What is your favourite thing about being a STEM Ambassador?
Showing everyone that you don’t need to be a genius to get involved in STEM. It takes different types of skills from mathematical design to hands on production. This applies to the young people we engage with and to those who do the engagement.
The RN STEM team in Scotland is very small, (only 2 permanent staff) and we rely on enthusiastic volunteers and internal STEM Ambassadors to deliver. I have seen our volunteers grow in confidence and everyone has said that they enjoyed the experience, despite the sore feet and lost voices.
In 12 months, we have supported over 70 events, individually engaged with over 3000 pupils in schools. We have had a blast and learned a lot along the way.
Describe your favourite or most memorable activity so far:
Two very different memories spring to mind:
There was a young girl at one primary who rarely engaged in main stream schooling. One of our team spent 20 minutes with her having a conversation and coding a Sphero Orb and it really seemed to make a connection.
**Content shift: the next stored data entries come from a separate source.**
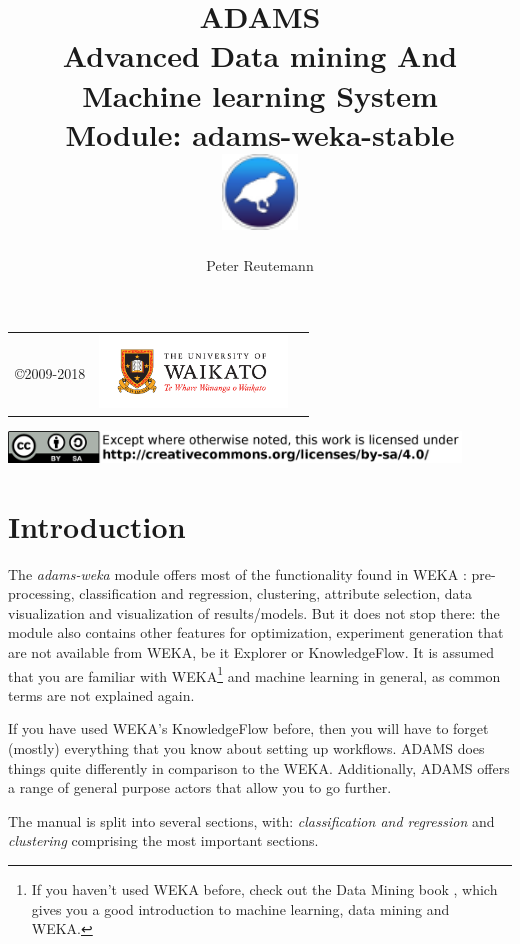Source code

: \documentclass[a4paper]{book}
\title{
  \textbf{ADAMS} \\
  {\Large \textbf{A}dvanced \textbf{D}ata mining \textbf{A}nd \textbf{M}achine
  learning \textbf{S}ystem} \\
  {\Large Module: adams-weka-stable} \\
  \vspace{1cm}
  \includegraphics[width=2cm]{images/weka-stable-module.png} \\
}
\author{
  Peter Reutemann
}
\begin{document}
\begin{titlepage}
\maketitle

\thispagestyle{empty}
\center
\begin{table}[b]
	\begin{tabular}{c l l}
		\parbox[c][2cm]{2cm}{\copyright 2009-2018} &
		\parbox[c][2cm]{5cm}{\includegraphics[width=5cm]{images/coat_of_arms.pdf}} \\
	\end{tabular}
	\includegraphics[width=12cm]{images/cc.png} \\
\end{table}

\end{titlepage}

\tableofcontents
\listoffigures

\chapter{Introduction}
The \textit{adams-weka} module offers most of the functionality found in WEKA
\cite{weka}: pre-processing, classification and regression, clustering,
attribute selection, data visualization and visualization of results/models.
But it does not stop there: the module also contains other features for
optimization, experiment generation that are not available from WEKA, be it
Explorer or KnowledgeFlow. It is assumed that you are familiar with
WEKA\footnote{If you haven't used WEKA before, check out the Data Mining book
\cite{wekabook}, which gives you a good introduction to machine learning, data
mining and WEKA.} and machine learning in general, as common terms are not
explained again.

If you have used WEKA's KnowledgeFlow before, then you will have to forget
(mostly) everything that you know about setting up workflows. ADAMS does things
quite differently in comparison to the WEKA. Additionally, ADAMS offers a range
of general purpose actors that allow you to go further.

The manual is split into several sections, with: \textit{classification and regression}
and \textit{clustering} comprising the most important sections.
















\end{document}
The teacher pointed this out as the biggest achievement of the day.
At Portrush Airshow we saw a lot of families coming past the stand. One visit saw a 4-year-old and his 70-year-old Grandmother both playing with the Sphero Bolts in drive mode. Neither had ever used this sort of thing before and were discovering something new together.
What STEM Ambassador activities do you have planned for the future?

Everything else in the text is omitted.